As this is the season of lists and of gift giving, I thought I would put together the top ten books I thought every designer of interactive products should have in their library. I’ve also seen some reading lists floating around that leave out what are, to me, essential texts, or include books that are too focused on a particular medium (web, mobile). (For reasons of impartiality, I excluded my own book, Designing for Interaction, although I certainly hope it sits alongside these on the bookshelf.)

10. Shaping Things. The one book on this list that is specifically about the future. Sterling shows us the future of the objects we’ll design.

9. Designing Interactions. A history (albeit an IDEO-centric one) of the discipline, although woefully poor about the web. Still, worth it for some of the interviews.

8. Designing Interfaces. One of the reference books. Captures some really critical patterns.

7. Designing for People. Dreyfuss is of the giants of industrial design, and this book is one of the origins of user-centered design.

6. The Humane Interface: New Directions for Designing Interactive Systems. The late Jef Raskin evangelized a new way of thinking of our computers. Although dated, the principles still ring true.

5. The Art of Human-Computer Interface Design. A seminal collection of essays on everything from metaphors to task analysis from people like Alan Kay and Ted Nelson.

4. About Face 3: The Essentials of Interaction Design. The best and most-readable edition of About Face. Personas, goal-directed design, and stances. All in here.
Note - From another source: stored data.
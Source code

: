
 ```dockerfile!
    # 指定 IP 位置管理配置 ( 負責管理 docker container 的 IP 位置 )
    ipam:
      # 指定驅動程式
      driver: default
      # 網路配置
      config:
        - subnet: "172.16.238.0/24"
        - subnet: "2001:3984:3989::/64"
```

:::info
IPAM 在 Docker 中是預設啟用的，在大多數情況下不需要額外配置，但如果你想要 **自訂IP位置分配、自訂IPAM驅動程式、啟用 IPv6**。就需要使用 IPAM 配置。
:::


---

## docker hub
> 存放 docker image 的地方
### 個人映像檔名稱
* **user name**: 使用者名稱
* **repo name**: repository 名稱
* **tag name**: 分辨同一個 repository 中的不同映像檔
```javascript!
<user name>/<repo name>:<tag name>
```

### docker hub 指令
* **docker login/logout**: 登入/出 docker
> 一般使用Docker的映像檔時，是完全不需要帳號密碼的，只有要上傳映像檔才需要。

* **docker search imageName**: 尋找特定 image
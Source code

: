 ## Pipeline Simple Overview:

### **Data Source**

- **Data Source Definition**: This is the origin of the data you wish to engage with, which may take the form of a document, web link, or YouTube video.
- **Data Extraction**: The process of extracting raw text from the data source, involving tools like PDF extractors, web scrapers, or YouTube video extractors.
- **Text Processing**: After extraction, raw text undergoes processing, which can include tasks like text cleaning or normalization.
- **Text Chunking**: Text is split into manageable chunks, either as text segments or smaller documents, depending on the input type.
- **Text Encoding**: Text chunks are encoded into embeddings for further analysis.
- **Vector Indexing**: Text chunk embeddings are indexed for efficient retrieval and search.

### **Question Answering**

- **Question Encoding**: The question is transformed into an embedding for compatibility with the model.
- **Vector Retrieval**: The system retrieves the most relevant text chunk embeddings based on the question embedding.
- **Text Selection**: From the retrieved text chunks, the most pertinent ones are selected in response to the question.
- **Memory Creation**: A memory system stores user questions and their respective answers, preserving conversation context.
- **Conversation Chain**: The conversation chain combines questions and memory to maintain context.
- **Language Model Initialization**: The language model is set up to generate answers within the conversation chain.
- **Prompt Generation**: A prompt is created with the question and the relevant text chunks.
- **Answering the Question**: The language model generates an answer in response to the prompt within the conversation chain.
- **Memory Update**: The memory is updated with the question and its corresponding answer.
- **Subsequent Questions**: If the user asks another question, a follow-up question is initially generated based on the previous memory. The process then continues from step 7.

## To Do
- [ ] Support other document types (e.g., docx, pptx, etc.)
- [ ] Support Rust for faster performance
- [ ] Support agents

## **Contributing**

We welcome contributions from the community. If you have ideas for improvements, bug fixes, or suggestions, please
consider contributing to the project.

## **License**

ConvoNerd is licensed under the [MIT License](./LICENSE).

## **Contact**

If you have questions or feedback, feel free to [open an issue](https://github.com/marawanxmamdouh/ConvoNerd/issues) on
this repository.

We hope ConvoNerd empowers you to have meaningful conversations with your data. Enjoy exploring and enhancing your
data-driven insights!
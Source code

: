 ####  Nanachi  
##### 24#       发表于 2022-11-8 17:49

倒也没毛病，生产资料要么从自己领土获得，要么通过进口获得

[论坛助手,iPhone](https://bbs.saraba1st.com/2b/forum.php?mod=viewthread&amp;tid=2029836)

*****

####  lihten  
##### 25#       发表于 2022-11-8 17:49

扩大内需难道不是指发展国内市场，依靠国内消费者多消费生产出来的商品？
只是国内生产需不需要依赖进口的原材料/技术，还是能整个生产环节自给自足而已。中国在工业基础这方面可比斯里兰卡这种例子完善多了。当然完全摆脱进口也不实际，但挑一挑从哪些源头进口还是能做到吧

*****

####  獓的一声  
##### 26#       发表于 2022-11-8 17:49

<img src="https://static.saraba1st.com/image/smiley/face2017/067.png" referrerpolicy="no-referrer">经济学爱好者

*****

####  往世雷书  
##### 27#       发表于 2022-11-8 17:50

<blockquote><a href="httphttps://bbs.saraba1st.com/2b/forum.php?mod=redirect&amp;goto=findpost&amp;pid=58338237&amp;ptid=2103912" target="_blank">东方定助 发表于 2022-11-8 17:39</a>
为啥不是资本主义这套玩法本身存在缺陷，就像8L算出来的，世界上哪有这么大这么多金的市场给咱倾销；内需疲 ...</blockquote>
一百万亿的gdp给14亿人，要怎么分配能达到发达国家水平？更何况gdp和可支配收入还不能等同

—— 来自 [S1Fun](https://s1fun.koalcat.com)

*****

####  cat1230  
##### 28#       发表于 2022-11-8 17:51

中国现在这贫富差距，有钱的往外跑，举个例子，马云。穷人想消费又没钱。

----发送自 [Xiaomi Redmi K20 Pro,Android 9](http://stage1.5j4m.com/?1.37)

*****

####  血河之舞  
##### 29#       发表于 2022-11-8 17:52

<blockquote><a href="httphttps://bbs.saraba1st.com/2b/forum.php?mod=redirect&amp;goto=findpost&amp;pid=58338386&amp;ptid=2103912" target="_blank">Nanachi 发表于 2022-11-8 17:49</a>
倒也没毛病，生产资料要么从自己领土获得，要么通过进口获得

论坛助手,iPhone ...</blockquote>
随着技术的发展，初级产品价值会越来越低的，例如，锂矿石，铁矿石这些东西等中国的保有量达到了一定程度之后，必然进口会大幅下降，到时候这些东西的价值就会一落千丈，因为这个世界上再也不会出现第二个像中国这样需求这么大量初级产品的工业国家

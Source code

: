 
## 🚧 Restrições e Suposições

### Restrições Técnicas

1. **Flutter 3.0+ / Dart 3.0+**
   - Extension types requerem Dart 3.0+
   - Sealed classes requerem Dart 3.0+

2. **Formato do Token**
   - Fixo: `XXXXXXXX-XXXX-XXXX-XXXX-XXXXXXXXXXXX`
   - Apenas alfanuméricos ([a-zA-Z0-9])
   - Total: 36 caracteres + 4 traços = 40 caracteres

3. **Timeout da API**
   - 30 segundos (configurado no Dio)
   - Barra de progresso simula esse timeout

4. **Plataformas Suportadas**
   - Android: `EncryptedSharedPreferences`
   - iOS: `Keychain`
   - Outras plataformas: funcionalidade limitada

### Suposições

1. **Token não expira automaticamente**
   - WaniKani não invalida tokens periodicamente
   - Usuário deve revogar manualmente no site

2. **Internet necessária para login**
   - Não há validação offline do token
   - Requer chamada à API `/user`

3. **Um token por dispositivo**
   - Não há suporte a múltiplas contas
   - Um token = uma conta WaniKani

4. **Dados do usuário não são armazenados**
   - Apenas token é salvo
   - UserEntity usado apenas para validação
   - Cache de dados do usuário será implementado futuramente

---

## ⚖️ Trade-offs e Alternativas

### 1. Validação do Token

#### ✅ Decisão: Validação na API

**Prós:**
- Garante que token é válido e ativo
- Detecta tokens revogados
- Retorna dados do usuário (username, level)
3. Dealers of Lightning: Xerox PARC and the Dawn of the Computer Age. An excellent history of why our computers are they way they are.

2. Universal Principles of Design. So much great stuff in here. Every page is a reminder of something valuable and long-lasting.

1. The Design of Everyday Things. There’s no getting around it: this is the book. Affordances, mental models, and other bits that have all become part of the general lexicon all started with The Don’s book. A must read.

After this, of course, there are many great books that delve into particular types of interaction design, design theory, information and communication design, physical computing, and many other topics. But I think these ten books form the center of any interaction designer’s library. Feel free to add more in the comments!